Energy Law Forum | Remarks

2019 Energy Law Forum

Author: Karen Taylor

Date: May 2019

Remarks of Karen Taylor – Energy Law Forum May 9, 2019

 Thank you Bob. I would like to thank the organizing committee of the Energy Law Forum for the invitation to speak. The Forum has been extremely enjoyable and informative thus far, and I am very pleased to have been invited to participate. 

 I was asked to provide a high level, cross Canada perspective on the state of energy regulation – particularly the regulation of electricity, a daunting task from my perspective in light of the informed nature of the audience and the fact that I am not a lawyer – only someone with an interest in the intersection of energy and regulatory policy, capital markets, and governance. 

The concept of regulatory independence has been well explored internationally by a variety of venerable institutions. My assessment of the state of play in Canada began with a review of the OECD Best Practice Principles for Regulatory Policy and the governance of regulators. There are seven key principles in the OECD governance framework: 

First, role clarity 
Second, preventing undue influence and maintaining trust 
Third, decision making and governing body structure for independent regulators 
Fourth, accountability and transparency 
Fifth, engagement 
Sixth, funding 
And finally, performance and evaluation. 

It is important to note that the OECD also indicates that governance structures alone are not enough to ensure better regulatory outcomes – there is a full range of necessary and mutually reinforcing regulatory mechanisms and structures that should be in place. And these include: (i) core policies, (ii) delineation of roles, institutions and capacities, and (iii) systems, process and tools that are designed and implemented to ensure regulatory quality. It is not just about the regulator, but also about the regulator’s relationship with government. 

With these principles in mind, I reviewed the enabling statute for the energy regulator in each province and the companion statutes – normally some sort of electricity act, with a focus on certain factors that at least partially reflect the OECD governance framework.
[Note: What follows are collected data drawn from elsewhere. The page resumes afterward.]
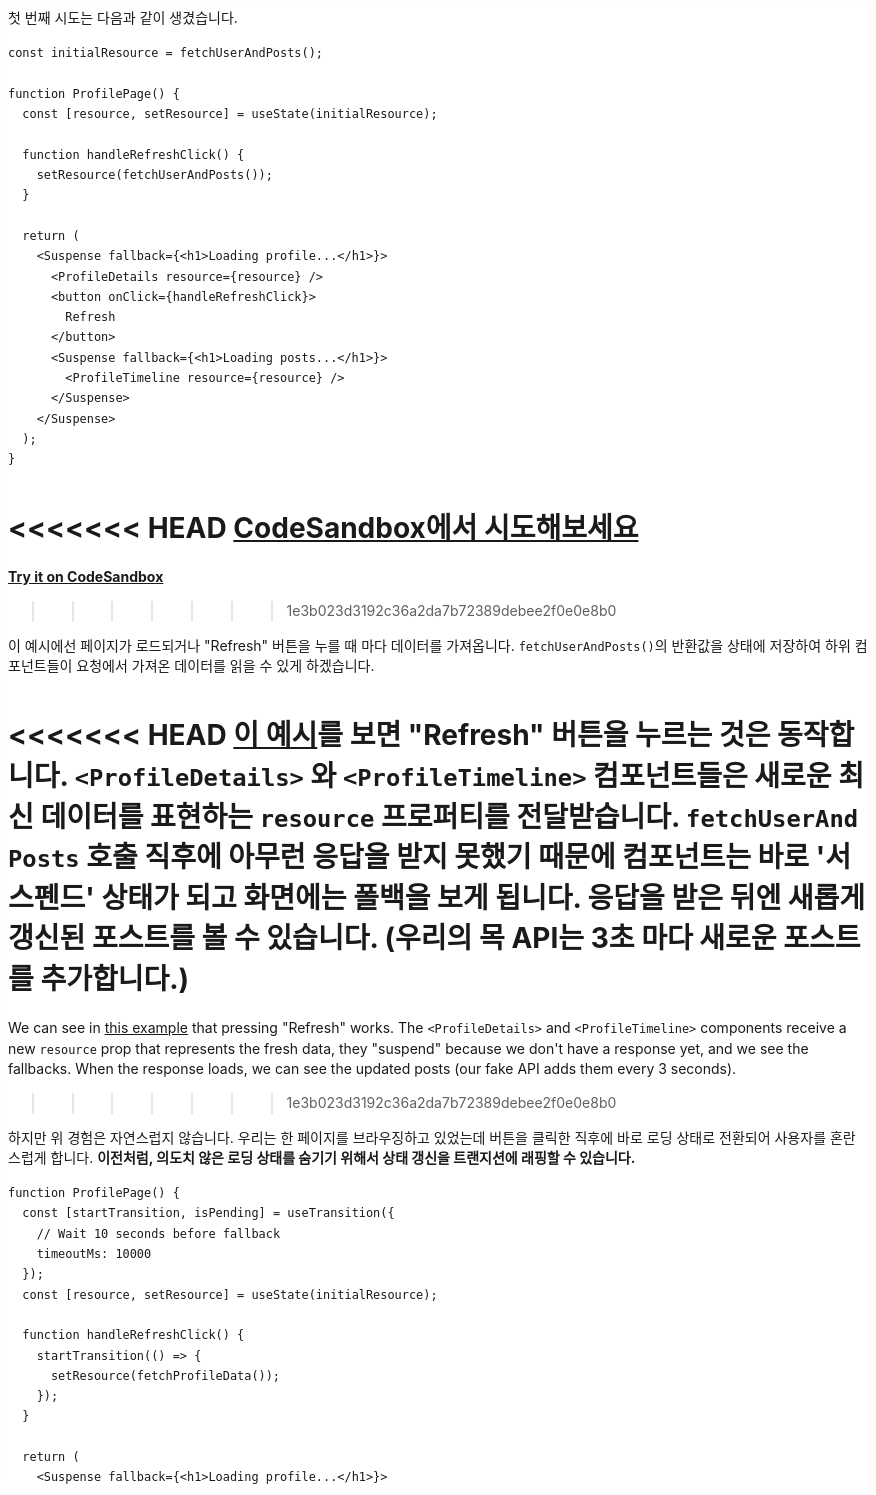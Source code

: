 첫 번째 시도는 다음과 같이 생겼습니다.

```js{6-8,13-15}
const initialResource = fetchUserAndPosts();

function ProfilePage() {
  const [resource, setResource] = useState(initialResource);

  function handleRefreshClick() {
    setResource(fetchUserAndPosts());
  }

  return (
    <Suspense fallback={<h1>Loading profile...</h1>}>
      <ProfileDetails resource={resource} />
      <button onClick={handleRefreshClick}>
        Refresh
      </button>
      <Suspense fallback={<h1>Loading posts...</h1>}>
        <ProfileTimeline resource={resource} />
      </Suspense>
    </Suspense>
  );
}
```

<<<<<<< HEAD
**[CodeSandbox에서 시도해보세요](https://codesandbox.io/s/boring-shadow-100tf)**
=======
**[Try it on CodeSandbox](https://codesandbox.io/s/trusting-brown-6hj0m0)**
>>>>>>> 1e3b023d3192c36a2da7b72389debee2f0e0e8b0

이 예시에선 페이지가 로드되거나 "Refresh" 버튼을 누를 때 마다 데이터를 가져옵니다. `fetchUserAndPosts()`의 반환값을 상태에 저장하여 하위 컴포넌트들이 요청에서 가져온 데이터를 읽을 수 있게 하겠습니다.

<<<<<<< HEAD
[이 예시](https://codesandbox.io/s/boring-shadow-100tf)를 보면 "Refresh" 버튼을 누르는 것은 동작합니다. `<ProfileDetails>` 와 `<ProfileTimeline>` 컴포넌트들은 새로운 최신 데이터를 표현하는 `resource` 프로퍼티를 전달받습니다. `fetchUserAndPosts` 호출 직후에 아무런 응답을 받지 못했기 때문에 컴포넌트는 바로 '서스펜드' 상태가 되고 화면에는 폴백을 보게 됩니다. 응답을 받은 뒤엔 새롭게 갱신된 포스트를 볼 수 있습니다. (우리의 목 API는 3초 마다 새로운 포스트를 추가합니다.)
=======
We can see in [this example](https://codesandbox.io/s/trusting-brown-6hj0m0) that pressing "Refresh" works. The `<ProfileDetails>` and `<ProfileTimeline>` components receive a new `resource` prop that represents the fresh data, they "suspend" because we don't have a response yet, and we see the fallbacks. When the response loads, we can see the updated posts (our fake API adds them every 3 seconds).
>>>>>>> 1e3b023d3192c36a2da7b72389debee2f0e0e8b0

하지만 위 경험은 자연스럽지 않습니다. 우리는 한 페이지를 브라우징하고 있었는데 버튼을 클릭한 직후에 바로 로딩 상태로 전환되어 사용자를 혼란스럽게 합니다. **이전처럼, 의도치 않은 로딩 상태를 숨기기 위해서 상태 갱신을 트랜지션에 래핑할 수 있습니다.**

```js{2-5,9-11,21}
function ProfilePage() {
  const [startTransition, isPending] = useTransition({
    // Wait 10 seconds before fallback
    timeoutMs: 10000
  });
  const [resource, setResource] = useState(initialResource);

  function handleRefreshClick() {
    startTransition(() => {
      setResource(fetchProfileData());
    });
  }

  return (
    <Suspense fallback={<h1>Loading profile...</h1>}>
```
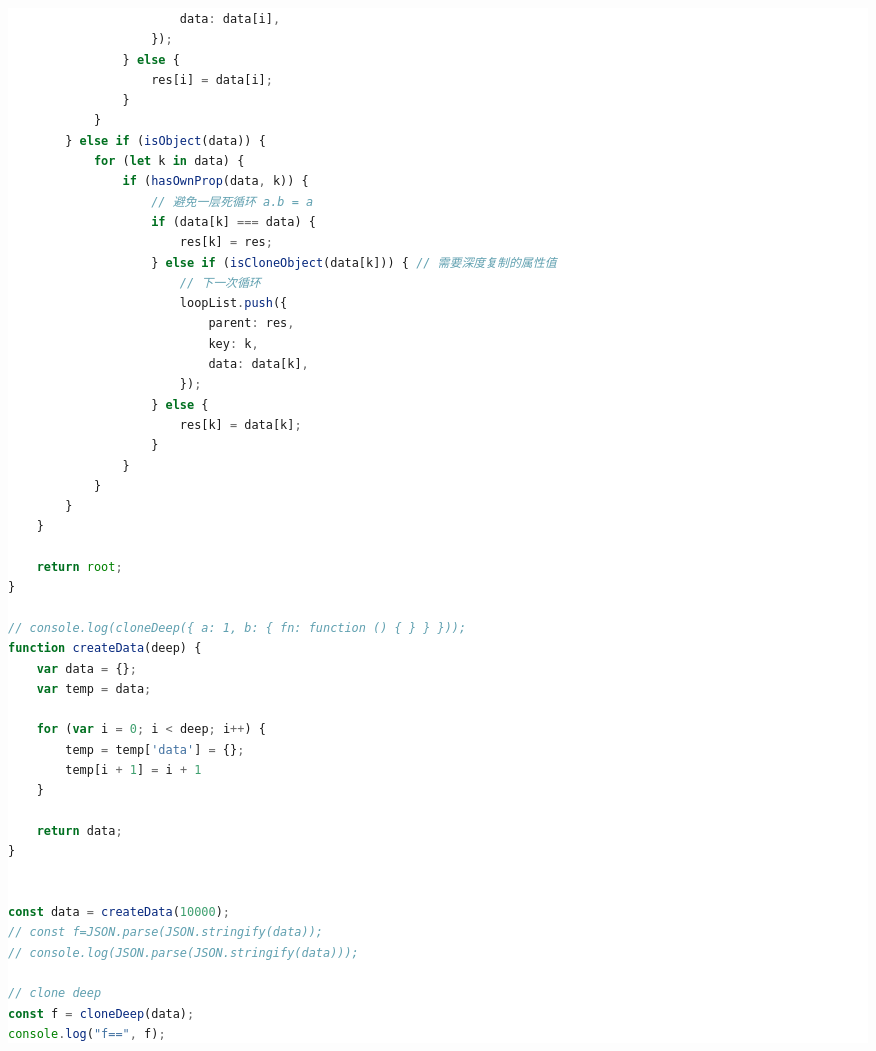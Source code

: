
 ```ts
                        data: data[i],
                    });
                } else {
                    res[i] = data[i];
                }
            }
        } else if (isObject(data)) {
            for (let k in data) {
                if (hasOwnProp(data, k)) {
                    // 避免一层死循环 a.b = a
                    if (data[k] === data) {
                        res[k] = res;
                    } else if (isCloneObject(data[k])) { // 需要深度复制的属性值
                        // 下一次循环
                        loopList.push({
                            parent: res,
                            key: k,
                            data: data[k],
                        });
                    } else {
                        res[k] = data[k];
                    }
                }
            }
        }
    }

    return root;
}

// console.log(cloneDeep({ a: 1, b: { fn: function () { } } }));
function createData(deep) {
    var data = {};
    var temp = data;

    for (var i = 0; i < deep; i++) {
        temp = temp['data'] = {};
        temp[i + 1] = i + 1
    }

    return data;
}


const data = createData(10000);
// const f=JSON.parse(JSON.stringify(data));
// console.log(JSON.parse(JSON.stringify(data)));

// clone deep
const f = cloneDeep(data);
console.log("f==", f);
```
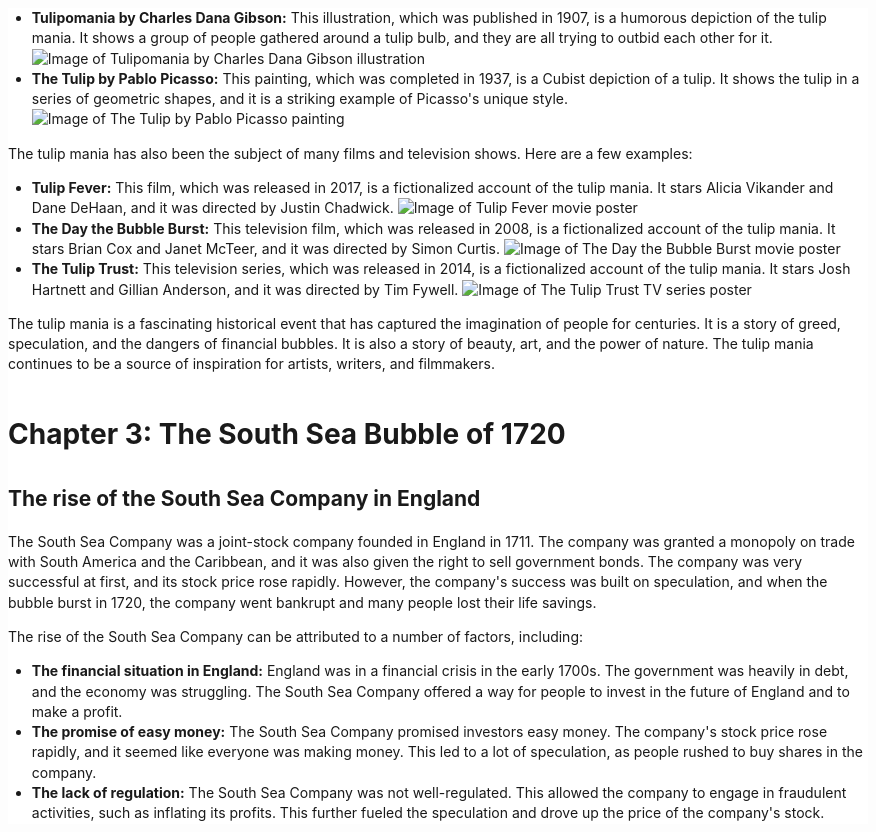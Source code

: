 * **Tulipomania by Charles Dana Gibson:** This illustration, which was published in 1907, is a humorous depiction of the tulip mania. It shows a group of people gathered around a tulip bulb, and they are all trying to outbid each other for it.
![Image of Tulipomania by Charles Dana Gibson illustration](https://lh3.googleusercontent.com/bip/AKnpU_wbeRmj27FS0x0JQ6i-FJc8Lt_jCIVaUriGx7HUUDT4SUFfTq8rdFi8W8ErsyG8qM9x1eqotFffrIZo4RLZOkMbVTCsC-1x2-Nts44xcH9CANou1yJI39LxRYLeCBvAijbqucePUsc6DvY_5mcF7t9Ene1K5-USXF77moqnlVSD8aohR2yEn6Ti_ZJj-P5xlTnrnrmtgSc1nQW3sA=w250-h200-s)
* **The Tulip by Pablo Picasso:** This painting, which was completed in 1937, is a Cubist depiction of a tulip. It shows the tulip in a series of geometric shapes, and it is a striking example of Picasso's unique style.
![Image of The Tulip by Pablo Picasso painting](https://lh3.googleusercontent.com/bip/AKnpU_yJt1trwda2oTTETHsPfrdGGrBI6jBV73iBcRgXVYuOTFDmavhYEpFuRdNodQIPpVyLhQt5RML5V6UA5PuqoXBjvtKxx0LDU6QOmWvByQGRFK1toJUtWUsqjSOnkDr8AWw91yZbbdoAAxIZj7XAeTg=w250-h200-s)

The tulip mania has also been the subject of many films and television shows. Here are a few examples:

* **Tulip Fever:** This film, which was released in 2017, is a fictionalized account of the tulip mania. It stars Alicia Vikander and Dane DeHaan, and it was directed by Justin Chadwick.
![Image of Tulip Fever movie poster](https://lh3.googleusercontent.com/bip/AKnpU_zBYr0QW9KG2srmV4wCTrEpsUFgXC7fpjnwCm3_DlhiKmbVfjT41yQFwFL0eawbwTE3laYwgyAMeKoVdap2R0CuupNu1zLP9Wnk_7kBa8bGv9cR9Hp8O4KoGOP2inBF2-myWIIhfMpn237LpnGEgr92UQ=w250-h200-s)
* **The Day the Bubble Burst:** This television film, which was released in 2008, is a fictionalized account of the tulip mania. It stars Brian Cox and Janet McTeer, and it was directed by Simon Curtis.
![Image of The Day the Bubble Burst movie poster](https://lh3.googleusercontent.com/bip/AKnpU_y1iXEIwP3SFSnxs_mR1nym6XgcgcO-VCFDfIwoSSQgZmRVFppffjerrCIw255CApiQ0PlcCGZ-Tn5B8M77Sr9EfaaP_PLYteDaZ65_VB_PFHMspci-0PM2lwbgSP2u3ZTLZ-uwias=w250-h200-s)
* **The Tulip Trust:** This television series, which was released in 2014, is a fictionalized account of the tulip mania. It stars Josh Hartnett and Gillian Anderson, and it was directed by Tim Fywell.
![Image of The Tulip Trust TV series poster](https://lh3.googleusercontent.com/bip/AKnpU_yLAEqaQZIWDYz45RksIFWBtUEFvZ-S65J8XrQqwsYWvb50bzqmT2MAT-NRMU1LbUAznqEVLxy10snBHNqBHxC47rOBqVbG3B5q0F_Im0C6qQXKfPBmOap8vkUlHxnc_Y7DF2SZuFGw5RoitCuB-wGkSS6zYVryN3s4jtCd8FT_6QjpBC6aV1E=w250-h200-s)

The tulip mania is a fascinating historical event that has captured the imagination of people for centuries. It is a story of greed, speculation, and the dangers of financial bubbles. It is also a story of beauty, art, and the power of nature. The tulip mania continues to be a source of inspiration for artists, writers, and filmmakers.


# Chapter 3: The South Sea Bubble of 1720


## The rise of the South Sea Company in England


The South Sea Company was a joint-stock company founded in England in 1711. The company was granted a monopoly on trade with South America and the Caribbean, and it was also given the right to sell government bonds. The company was very successful at first, and its stock price rose rapidly. However, the company's success was built on speculation, and when the bubble burst in 1720, the company went bankrupt and many people lost their life savings.

The rise of the South Sea Company can be attributed to a number of factors, including:

* **The financial situation in England:** England was in a financial crisis in the early 1700s. The government was heavily in debt, and the economy was struggling. The South Sea Company offered a way for people to invest in the future of England and to make a profit.
* **The promise of easy money:** The South Sea Company promised investors easy money. The company's stock price rose rapidly, and it seemed like everyone was making money. This led to a lot of speculation, as people rushed to buy shares in the company.
* **The lack of regulation:** The South Sea Company was not well-regulated. This allowed the company to engage in fraudulent activities, such as inflating its profits. This further fueled the speculation and drove up the price of the company's stock.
I must admit that this overall approach is not novel – it expands on a similar methodology used by Peter Gurnham to craft his remarks at a conference I attended a year or so ago. 

The review, also known as “The Grid”, as I affectionately call it, identifies certain characteristics for each of the provincial electricity regulators, the National Energy Board, the proposed Canadian Energy Regulator, and for good measure the Alberta Energy Regulator. The Grid also includes the new governance structure proposed by Ontario Bill 87 for the OEB. The Grid includes the following metrics: the nature of appointment – at the pleasure of or best behaviour, the nature of the role of the Chair or Vice-Chair, full or part-time members, whether there is a board of directors or functional equivalent, the role of the CEO, Chief Executive or President if appropriate, the term of appointment and renewal provisions, governing statute or statutes, directive authority or the equivalent, what the regulator has the power to decide versus recommend, appeal rights to regulatory decisions and the authority of the regulator to review and vary its own decisions, and finally, funding. Needless to say, The Grid does not fit on one page. 

There is perhaps a half dozen big take-aways from this analysis that deserve calling out and they all speak to the issue of whether regulatory independence is increasing or decreasing. 

First, regulatory independence is not constitutionally protected. Regulators are creatures of statute – they are delegated specific powers by the legislature and no delegation of authority or governance structure created in a statute is immutable. What one government can create, another legislature can undo. Regulatory independence is therefore not absolute; it appropriately varies across a spectrum, depending on the issue under consideration. 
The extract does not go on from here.